You’ll find osprey nests on channel markers, utility poles, billboards and radio towers. Stand still long enough, and you may become an osprey nest.

Wherever I go, there are osprey. This simple statement is remarkable for two reasons. First, this is my second summer near Chesapeake Bay, but I hardly noticed them before I started actively looking. Second, before the ban of DDT in 1972, osprey had all but disappeared from the shores of the Bay. Now about 3,000 osprey pairs nest along Maryland and Virginia shores, making this region one of the world’s largest in osprey concentration.

Why they nearly disappeared and how they made their comeback make for a nature story with a happy ending. How I came to be aware of them and cannot now shake them from my awareness is a story richly woven with human and animal nature. It’s a story first told by David Gessner in his recently published Return of the Osprey, about the osprey’s re-establishment near his home on Cape Cod. Reading Gessner’s book, I learned a lot about the lives of osprey, and even more about life itself. And in my own osprey research I discovered some beautiful Bay places and remarkable people who make their home and living on the shores of the Chesapeake Bay.

Of course, I fell in love with osprey, too.

Osprey Time
My story began in May, when an e-mail appeared on my computer screen, an assignment from my editor to discover osprey on Chesapeake Bay. I come to this assignment as a trained scientist, a birdwatcher, a nature lover, a person comfortable out of doors. This will be like playing, I think.

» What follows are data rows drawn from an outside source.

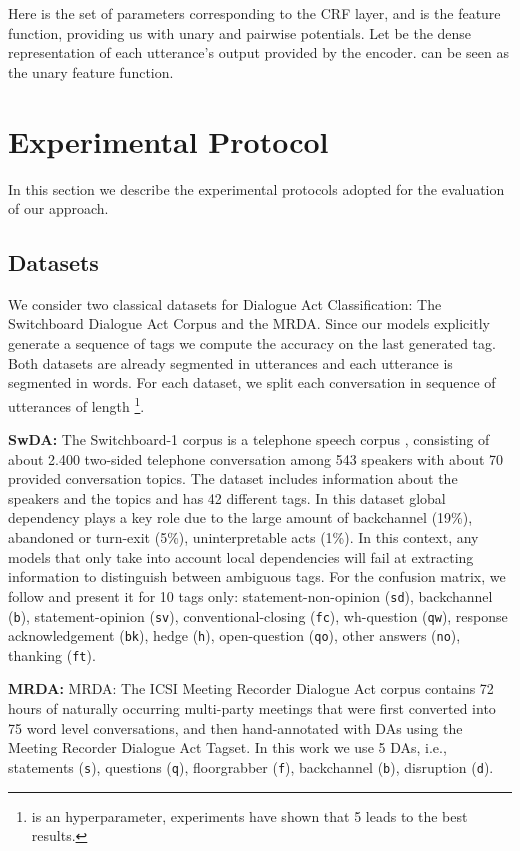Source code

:\documentclass[letterpaper]{article} \usepackage{aaai20}  \usepackage{times}  \usepackage{helvet} \usepackage{courier}  \usepackage[hyphens]{url}  \usepackage{graphicx} \urlstyle{rm} \def\UrlFont{\rm}  \usepackage{graphicx}  \frenchspacing  \setlength{\pdfpagewidth}{8.5in}  \setlength{\pdfpageheight}{11in}
\newcommand{\citet}[1]{\citeauthor{#1} \shortcite{#1}}
\begin{document}
Here  is the set of parameters corresponding to the CRF layer, and  is the feature function, providing us with unary and pairwise potentials. Let  be the dense representation of each utterance's output provided by the encoder.  can be seen as the unary feature function.

\section{Experimental Protocol}
In this section we describe the experimental protocols adopted for the evaluation of our approach.

\subsection{Datasets} \label{ssec:datasets}


We consider two classical datasets for Dialogue Act Classification: The Switchboard Dialogue Act Corpus and the MRDA. Since our models explicitly generate a sequence of tags we compute the accuracy on the last generated tag.
Both datasets are already segmented in utterances and each utterance is segmented in words.
For each dataset, we split each conversation  in sequence of utterances of length \footnote{ is an hyperparameter, experiments have shown that 5 leads to the best results.}.


\noindent\textbf{SwDA:} The Switchboard-1 corpus is a telephone speech corpus \cite{switchboard_da}, consisting of about 2.400 two-sided telephone conversation among 543 speakers with about 70 provided conversation topics. The dataset includes information about the speakers and the topics and has 42 different tags.
In this dataset global dependency plays a key role due to the large amount of backchannel (19\%), abandoned or turn-exit (5\%), uninterpretable acts (1\%). In this context, any models that only take into account local dependencies will fail at extracting information to distinguish between ambiguous tags. 
For the confusion matrix, we follow \citet{crf_multi_task} and present it for 10 tags only: statement-non-opinion (\texttt{sd}), backchannel (\texttt{b}), statement-opinion (\texttt{sv}), conventional-closing (\texttt{fc}), wh-question (\texttt{qw}), response acknowledgement (\texttt{bk}), hedge (\texttt{h}), open-question (\texttt{qo}), other answers (\texttt{no}), thanking (\texttt{ft}).

\noindent\textbf{MRDA:} MRDA: The ICSI Meeting Recorder Dialogue Act corpus \cite{mrda_2} contains 72 hours of naturally occurring multi-party meetings that were first converted into 75 word level conversations, and then hand-annotated with DAs using the Meeting Recorder Dialogue Act Tagset. In this work we use 5 DAs, i.e., statements (\texttt{s}), questions (\texttt{q}), floorgrabber (\texttt{f}), backchannel (\texttt{b}), disruption (\texttt{d}).
\end{document}
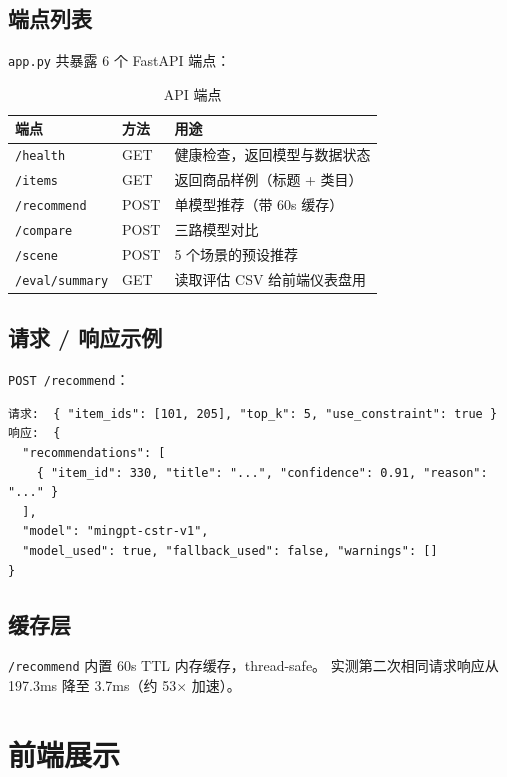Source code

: \documentclass[12pt,a4paper]{article}
\begin{document}
\subsection{端点列表}
\texttt{app.py} 共暴露 6 个 FastAPI 端点：

\begin{table}[ht]
    \centering
    \begin{tabular}{lll}
        \toprule
        \textbf{端点} & \textbf{方法} & \textbf{用途} \\
        \midrule
        \texttt{/health}        & GET  & 健康检查，返回模型与数据状态 \\
        \texttt{/items}         & GET  & 返回商品样例（标题 + 类目） \\
        \texttt{/recommend}     & POST & 单模型推荐（带 60s 缓存） \\
        \texttt{/compare}       & POST & 三路模型对比 \\
        \texttt{/scene}         & POST & 5 个场景的预设推荐 \\
        \texttt{/eval/summary}  & GET  & 读取评估 CSV 给前端仪表盘用 \\
        \bottomrule
    \end{tabular}
    \caption{API 端点}
\end{table}

\subsection{请求 / 响应示例}
\texttt{POST /recommend}：
\begin{verbatim}
请求:  { "item_ids": [101, 205], "top_k": 5, "use_constraint": true }
响应:  {
  "recommendations": [
    { "item_id": 330, "title": "...", "confidence": 0.91, "reason": "..." }
  ],
  "model": "mingpt-cstr-v1",
  "model_used": true, "fallback_used": false, "warnings": []
}
\end{verbatim}

\subsection{缓存层}
\texttt{/recommend} 内置 60s TTL 内存缓存，thread-safe。
实测第二次相同请求响应从 197.3ms 降至 3.7ms（约 53$\times$ 加速）。

\section{前端展示}
\end{document}
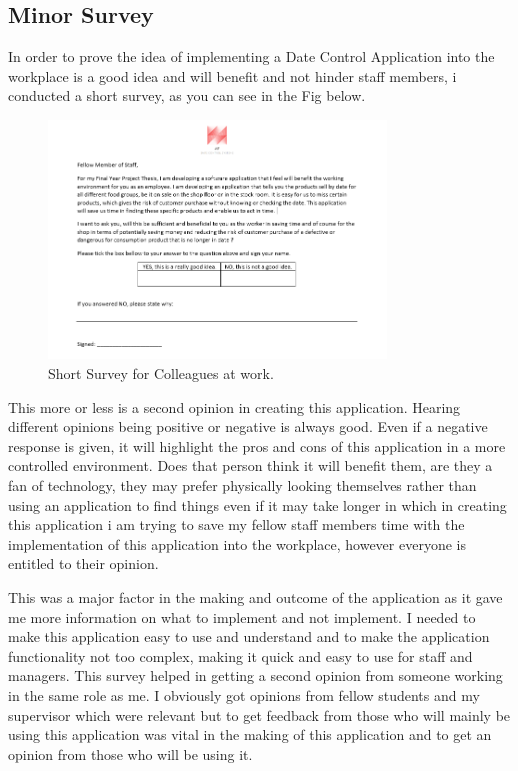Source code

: \subsection{Minor Survey}
In order to prove the idea of implementing a Date Control Application into the workplace is a good idea and will benefit and not hinder staff members, i conducted a short survey, as you can see in the Fig below.

\begin{figure}[h!]
	\caption{Short Survey for Colleagues at work.}
	\label{image:survey}
	\centering
	\includegraphics[width=0.8\textwidth]{images/AF-Date-Control-Survey.PNG}
\end{figure}

This more or less is a second opinion in creating this application. Hearing different opinions being positive or negative is always good. Even if a negative response is given, it will highlight the pros and cons of this application in a more controlled environment. Does that person think it will benefit them, are they a fan of technology, they may prefer physically looking themselves rather than using an application to find things even if it may take longer in which in creating this application i am trying to save my fellow staff members time with the implementation of this application into the workplace, however everyone is entitled to their opinion. 
\newline

This was a major factor in the making and outcome of the application as it gave me more information on what to implement and not implement. I needed to make this application easy to use and understand and to make the application functionality not too complex, making it quick and easy to use for staff and managers. This survey helped in getting a second opinion from someone working in the same role as me. I obviously got opinions from fellow students and my supervisor which were relevant but to get feedback from those who will mainly be using this application was vital in the making of this application and to get an opinion from those who will be using it.
\newline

I pack up sunscreen, binoculars, my baseball cap and a notepad and go in search of an active osprey nest. It doesn’t take long to find one. Before I even hit water, half a mile from my house, there’s an osprey nest on one of the stadium lights at Anne Arundel Community College. Leaping from the car, I take binoculars, pad and pen to record my exciting discoveries. I watch. And watch. I see a pair of osprey sitting on a nest. They sit. And sit. And sit. For half an hour they sit.

Now I am reminded of why I didn’t become a research scientist. My thoughts turn to observing plankton under a laboratory microscope in my office as a graduate student at the University of Maine. Sometimes watching nature is incredibly uneventful. At least when measured according to human standards of activity. In Return of the Osprey, Gessner describes the same struggle, of coming to terms with the discipline of staying still. He calls it living on “osprey time.”

I like this notion and vow to try it, but summer time invades my osprey time, and swimming, camping, entertaining and the like get in my way. So I decide to leave the detailed osprey observations to Gessner and the ranks of ospreyologists before him - Alan Poole, Pete Dunne, John Hay, to name a few - instead using this opportunity to explore the Chesapeake, going searching for active nests up and down the Bay. Activity suits my personality better than waiting and watching. I will remain loyal to my home team of osprey, those at Anne Arundel Community College, and check in on them on a regular basis.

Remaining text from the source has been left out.